Mittel wegen Schließung wohl nicht ausgegeben
Hintergrund dürfte sein, dass durch die Lockdowns im laufenden Haushaltsjahr erhebliche Mittel, die in dieser Form an das Youz gegangen wären, wegen der Schließung auch dieses Hauses – und damit korrespondierend die Schulschließungen, die auch die vom Youz getragene Schulsozialarbeit betrafen – nicht ausgegeben wurden. Obwohl das mutmaßlich solitäre, durch die Pandemie-Lage ausgelöste einmalige Einflussfaktoren für die Jugendarbeit in Nagold waren, solle die "Zeitspanne" der vom Kämmerer nun angestrebten massiven Kürzungen im Jugend-Etat für 2022 auch grundsätzlich "für eine Aufgabenkritik und Neuausrichtung dieses in Pandemiezeiten schwer in Bewegung geratenen Tätigkeitsfelds" genutzt werden. Das Ziel dabei – aus Sicht der Stadtkämmerei: "diese Aufgaben auch bezüglich ihrer Finanzierung neu zu bewerten", und das in ihrer Gesamtheit.
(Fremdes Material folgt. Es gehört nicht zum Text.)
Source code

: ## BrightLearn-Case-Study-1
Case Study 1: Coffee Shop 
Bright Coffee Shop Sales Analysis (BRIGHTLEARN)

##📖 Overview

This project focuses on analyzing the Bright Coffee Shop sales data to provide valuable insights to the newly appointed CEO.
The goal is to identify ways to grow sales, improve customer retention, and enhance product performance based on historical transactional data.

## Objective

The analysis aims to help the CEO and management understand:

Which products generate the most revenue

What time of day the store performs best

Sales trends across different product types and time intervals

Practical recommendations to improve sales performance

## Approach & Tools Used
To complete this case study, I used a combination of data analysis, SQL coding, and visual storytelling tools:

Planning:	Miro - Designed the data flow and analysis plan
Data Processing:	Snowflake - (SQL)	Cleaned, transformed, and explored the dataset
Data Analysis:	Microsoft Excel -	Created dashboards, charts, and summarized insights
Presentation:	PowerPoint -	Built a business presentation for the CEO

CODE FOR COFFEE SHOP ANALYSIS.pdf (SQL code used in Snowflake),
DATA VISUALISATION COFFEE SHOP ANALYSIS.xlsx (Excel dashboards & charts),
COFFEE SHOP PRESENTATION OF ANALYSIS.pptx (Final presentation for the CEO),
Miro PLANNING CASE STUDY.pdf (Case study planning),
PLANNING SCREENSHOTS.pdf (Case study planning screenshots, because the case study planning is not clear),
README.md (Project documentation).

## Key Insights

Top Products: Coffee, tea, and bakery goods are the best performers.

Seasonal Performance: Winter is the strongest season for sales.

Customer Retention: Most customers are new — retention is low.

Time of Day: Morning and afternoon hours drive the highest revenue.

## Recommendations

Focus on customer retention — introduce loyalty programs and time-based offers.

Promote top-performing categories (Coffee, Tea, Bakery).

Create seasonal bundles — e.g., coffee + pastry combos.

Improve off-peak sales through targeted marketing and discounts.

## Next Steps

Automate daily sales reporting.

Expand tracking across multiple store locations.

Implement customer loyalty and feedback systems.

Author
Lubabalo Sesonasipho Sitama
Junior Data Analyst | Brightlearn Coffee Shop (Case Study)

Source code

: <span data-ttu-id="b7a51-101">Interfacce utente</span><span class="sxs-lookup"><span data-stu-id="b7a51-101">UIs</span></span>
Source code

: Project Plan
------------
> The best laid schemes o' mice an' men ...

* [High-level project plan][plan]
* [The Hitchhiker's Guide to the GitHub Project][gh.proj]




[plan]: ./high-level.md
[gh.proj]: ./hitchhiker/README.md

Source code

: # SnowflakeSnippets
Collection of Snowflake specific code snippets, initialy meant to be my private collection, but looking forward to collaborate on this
Klausurtagung des Gemeinderats geplant
Genau dafür solle in den kommenden Monaten auch eine Klausurtagung der Gemeinderäte mit der Verwaltung einberufen werden, so Finanzbürgermeister Breitling in zusätzlichen Erläuterungen außerhalb seines Redemanuskripts bei der Vorstellung des Haushalts-Entwurfs 2022. Denn Aufgabenstellung solle dabei sein, die "offene Jugendarbeit" auch insgesamt auf den Prüfstand zu stellen. Was im momentanen Kontext der städtischen Finanzplanung eigentlich nur heißen kann: Der Rotstift wird auch in diesem Bereich wohl künftig noch rigoroser eingesetzt werden als bisher sowieso schon.
Kommentar: Rote Lampen
Von Axel H. Kunert
So ein bisschen gingen einem schon die "roten Lampen" an, als Finanzbürgermeister Hagen Breitling im Rahmen der Vorstellung des Haushalts 2022 eine "Neujustierung" der offenen Jugendarbeit und der Aufgaben des Youz ankündigte – nachdem er bereits berichtet hatte, dass die Pandemie-bedingten Rücklagen der Jugendarbeit dieser einfach mal entzogen werden. Es gibt so einen Spruch aus dem Fußball: "Never change a winning Team!" Und das meint mehr als nur Personalien. Wenn etwas wirklich gut läuft und wichtig für die Stadtgesellschaft ist wie das Youz und seine vielfältigen, jugendbezogenen Aufgaben – bloß nicht kaputt reformieren. Schon gar nicht kaputtsparen – wenn das mit "Nachjustieren" gemeint war. Wenn es aber um qualitative, vielleicht sogar quantitative Aufwertung geht, sollten Verwaltung und Gemeinderat nicht ihrer eigenen Expertise bei diesem Thema vertrauen – sondern echten Experten das Feld überlassen. Wie beim Gestaltungsbeirat zum Beispiel einen Beirat mit echten Koryphäen der Jugendpädagogik und Sozialarbeit einsetzen. Damit nicht mit heißer Nadel nachher nur Murks zurecht geschustert wird. Dafür ist dieser Part der Stadtgesellschaft zu wichtig – und wird in den immer dramatischeren Generations-Gegensätzen immer wichtiger.